Das ist er also, der erste Film bei dem der 27jährige Regie-Neuling schalten und walten konnte, wie er es für wichtig und richtig hielt, quasi der Hitchcock-Urknall. Hier erprobte und etablierte er erstmals seinen unverkennbaren visuellen Stil.
Dafür hat er eine düstere Geschichte gewählt, rund um Eifersucht, Misstrauen und Besessenheit. Auch das ewige Hitchcock-Thema vom unschuldig Verfolgten wird erstmals aufgegriffen. Das Drehbuch war die Adaption einer populären Novelle von Marie Belloc Lowndes aus dem Jahr 1913.

Im Mittelpunkt steht ein mysteriöser Fremder (Ivor Novello), der eines dunklen Abends die Herberge der Familie Bunting aufsucht, um ein Zimmer zu mieten. Zu der Zeit versetzt eine schreckliche Mordserie London in Angst und Schrecken. Ein Killer, der sich ‚The Avenger‘ nennt, hat es auf blonde, junge Damen abgesehen. Er ist vermummt mit einem Cape und trägt einen schwarzen Koffer bei sich. Als sich der fremde Mieter und die blonde Tochter des Hauses näher kommen, keimt ein schrecklicher Verdacht im Hause Bunting.

In der ersten Viertelstunde wird die Ausgangssituation des Plots mittels einer Montage erzählt, die dem Zuschauer alle bedeutsamen Informationen zeigt. Beginnend mit dem bildschirmfüllenden Gesicht einer schreienden, blonden Frau, über den Fund ihrer Leiche, bis hin zur medialen Verbreitung und der Reaktion der Bevölkerung auf die neueste Schreckensnachricht, nutzt Hitchcock die Möglichkeiten des Stummfilms voll aus und verzichtet dabei weitestgehend auf Texttafeln. Die Eröffnungsszene ist in ihrer visuellen Form beeindruckend kreativ und effektiv. Unverkennbar ist hier bereits Hitchcocks Faszination daran, mit technischen Tricks zu arbeiten und so das Publikum zu verblüffen und nebenbei die Grenzen des Möglichen immer weiter zu verschieben.
Beispielhaft dafür ist die Szene, in der Ivor Novello von unten durch eine dicke Glasscheibe gefilmt wird, während er in seinem Raum auf und ab schreitet. Zusätzlich zum wackelnden Lampenschirm wurden so die schweren Schritte sichtbar gemacht, die die Familie Bunting aus dem Raum darunter nur hört.
Auch bei Ausleuchtung der Bilder und diversen Schattenspielen beweist Hitch hier schon früh seinen visuellen Erfindungsgeist.

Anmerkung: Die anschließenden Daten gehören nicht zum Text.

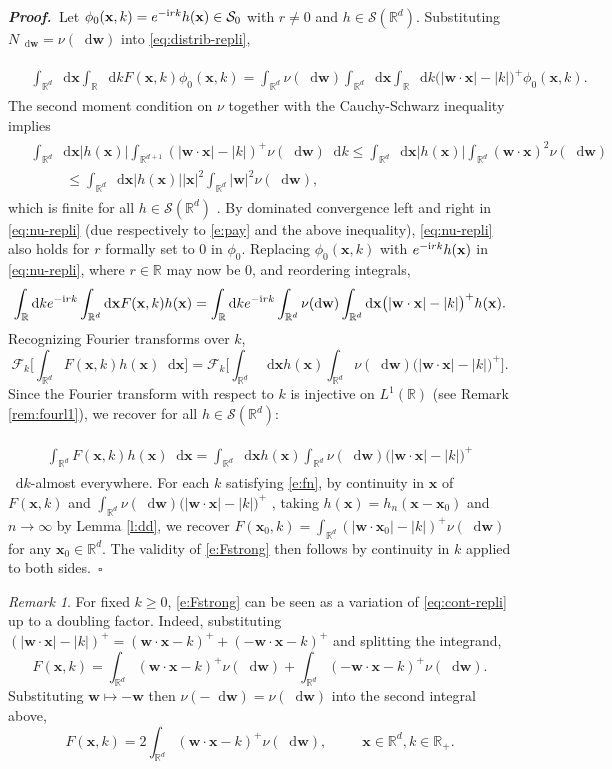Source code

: \documentclass[11pt,A4,twoside]{article}
\numberwithin{equation}{section}
\renewcommand{\b}[1]{{\color{blue}#1}}
\newcommand{\F}{\mathcal{F}}
\renewcommand*\d{\mathop{}\!\mathrm{d}}
\newcommand{\x}{\mathbf{x}}
\newcommand{\w}{\mathbf{w}}
\newcommand{\R}{\mathbbm{R}}
\renewcommand{\S}{\mathcal{S}}
\newcommand{\intRd}{\int_{\R^d}}
\def\qqq{\;\;\;\;\;\;\;\;\;}
\def\bel{\begin{eqnarray*}\begin{aligned}}
\def\eel{\end{aligned}\end{eqnarray*}}
\newcommand{\beqa}{\begin{eqnarray}}
\newcommand{\eeqa}{\end{eqnarray}}
\def\bal{\begin{aligned}}
\def\eal{\end{aligned}}
\def\bll#1{
\beqa\label{#1}\bal
}\def\lel{\eal\eeqa}
\newcommand{\beql}[1]{\bll{#1}}
\newcommand{\eeql}{\lel}
\theoremstyle{definition}
\theoremstyle{remark}
\newtheorem{remark}{Remark}[section]
\def\R{\mathbb{R}}
\def\finproof {$\Box$ \vskip 5 pt }\def\finproof{\rule{4pt}{6pt}}\def\finproof{\ensuremath{\square}}
\def\proof{\noindent \emph{\textbf{Proof.} $\, $}}
\def\theh{\b{h}}\def\theh{h}
\def\thermi{{\rm i}}%
\begin{document}
{\proof Let $  \phi_0(\x,k) = e^{-\thermi rk} \theh(\x) \in \S_0 $ with $r\neq 0$ and $h\in\S(\R^d)$.  Substituting $N_{\d \w} = \nu(\d\w)$ into \eqref{eq:distrib-repli},
\beql{eq:nu-repli}
 &   \intRd \d \x \int_\R \d k F(\x,k) \phi_0(\x, k)=
    \int_{\R^d}  \nu(\d\w)%
    \intRd \d \x \int_\R \d k \big(|\w \cdot \x | -|k |\big)^+ \phi_0(\x,k).
\eeql
The second moment condition on $\nu$ together with the Cauchy-Schwarz inequality implies
\bel
    &\int_{\R^d} \d\x| \theh(\x) |\int_{\R^{d+1}} (|\w\cdot\x|  - |k|)^+  \nu(\d\w) \d k  \leq    \int_{\R^d} \d\x| \theh(\x) |\int_{\R^d} (\w\cdot\x)^2   \nu(\d\w) \\ &\qqq  \leq \int_{\R^d} \d\x | \theh(\x) |  |\x|^2\int_{\R^d} |\w|^2   \nu(\d\w),
\eel 
which is finite for all  $\theh \in \mathcal{S}(\R^d)$ \cite[Theorem page 141]{kanwal}.  By dominated convergence left and right in \eqref{eq:nu-repli} (due respectively to \eqref{e:pay} and the above inequality), \eqref{eq:nu-repli}  also holds for $r$ formally set to 0 in $\phi_0$.  Replacing $\phi_0(\x,k)$ with $e^{-\thermi rk} \theh(\x)$  in \eqref{eq:nu-repli}, where $r\in \R $ may now be 0, and reordering integrals,
 \begin{align*}
     \int_{\R} \d k e^{-\thermi rk} \intRd \d \x  F(\x,k) \theh(\x)
    = 
    \int_{\R} \d k e^{-\thermi rk}  \int_{\R^d}  \nu(\d\w) \intRd \d \x  \big(|\w \cdot \x | - |k |\big)^+ \theh(\x).
 \end{align*}
Recognizing Fourier transforms over $k$,
 \[ \F_{k} \Big[ 
    \int_{\R^{d} } F(\x,k) \theh(\x) \d\x \Big] 
    =
  \F_{k} \Big[  \int_{\R^d} \d\x \theh(\x) \int_{\R^{d}} \nu(\d\w)\big(|\w \cdot \x | - |k |\big)^+   \Big] 
  .\]
Since the Fourier transform with respect to $k$ is injective on $L^1(\R)$  (see Remark \ref{rem:fourl1}), we recover for all $\theh\in\mathcal{S}(\R^d)$:
\beql{e:fn}  
    \int_{\R^{d} } F(\x,k) \theh(\x) \d\x 
    =
   \int_{\R^d} \d\x \theh(\x) \int_{\R^{d}} \nu(\d\w)\big(|\w \cdot \x | - |k |\big)^+  \eeql
 $\d k$-almost everywhere.  For each $k$ satisfying \eqref{e:fn}, by continuity in $\x$ of $F(\x,k) $ and $\int_{\R^{d}} \nu(\d\w)\big(|\w \cdot \x | - |k |\big)^+$ , taking $h(\x) = h_n(\x-\x_0)$ and $n \to \infty$ by Lemma \ref{l:dd}, we recover $ F(\x_0 , k ) = \int_{\R^d} (|\w\cdot\x_0|  - |k| )^+ \nu(\d\w) $ for any $\x_0  \in\R^{d}$.  The validity of \eqref{e:Fstrong} then follows by continuity in $k$ applied to both sides.\ \finproof 

\begin{remark}\label{rem:doubling}
    For fixed $k\ge 0$, \eqref{e:Fstrong} can be seen as a variation of \eqref{eq:cont-repli} up to a doubling factor.  Indeed, substituting $ (|\w\cdot\x|  - |k| )^+ = (\w\cdot\x  - k )^+ + (-\w\cdot\x  - k )^+ $ and splitting the integrand,
\[
F(\x , k ) 
    =
   \int_{\R^d} (\w\cdot\x  - k )^+ \nu(\d\w) + \int_{\R^d} (-\w\cdot\x  - k )^+ \nu(\d\w).
\] 
Substituting $\w \mapsto -\w$ then $\nu(-\d\w) = \nu(\d\w)$ into the second integral above,
\[
    F(\x , k ) 
    =
   2\int_{\R^d} (\w\cdot\x  - k )^+ \nu(\d\w), \qqq \x\in\R^d, k\in\R_+.
\] 
\end{remark}

}
\end{document}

Es entsteht eine unbehagliche, teils alptraumhafte, Atmosphäre, die die simple Geschichte verschmerzen und keine Längen aufkommen lässt.

Ich hatte bisher keine Erfahrung mit dem Stummfilm. Gar keine. Und auch kein großes Bedürfnis, die Filme zu sehen und mich damit zu beschäftigen. Das Fehlen von Dialog und Geräuschen oder auch das theatralische Schauspiel sorg(t)en bei mir für eine Hemmschwelle.
Ein weiteres Problem ist für mich, darüber zu schreiben, ohne zumindest rudimentäres Wissen über den Stummfilm. Mir fehlt einfach der Background. Ich kenne METROPOLIS und noch ein, zwei Klassiker. Dass der deutsche Expressionismus den frühen Hitchcock beeinflusst hat, habe ich gelesen, kann das aber nur schwer beurteilen oder einstufen. Obwohl, beim ersten Erscheinen des Lodgers musste sogar ich an NOSFERATU denken.
Mal sehen, in wie weit ich mich noch tiefergehend mit dieser Filmepoche beschäftige, aber diese Begegnung mit dem Stummfilm war insgesamt eine positive und interessante Erfahrung.

7/10

PS: Ich habe die restaurierte Fassung von 2012 gesehen, welche einen komplett neuen Score von Nitin Sawhney hat. Ich kann nichts zu den Unterschieden zum Original sagen, aber die orchestrale Musik fand ich gut und stimmig.
Allerdings wurden auch 3 Stücke mit Vocals in den Film integriert, die auf mich wie Fremdkörper wirkten. Als modernes Element gedacht, rissen sie mich eher kurzzeitig aus der Geschichte raus.
Wobei mir „Daisy`s Song“, losgelöst vom Film, außerordentlich gut gefällt.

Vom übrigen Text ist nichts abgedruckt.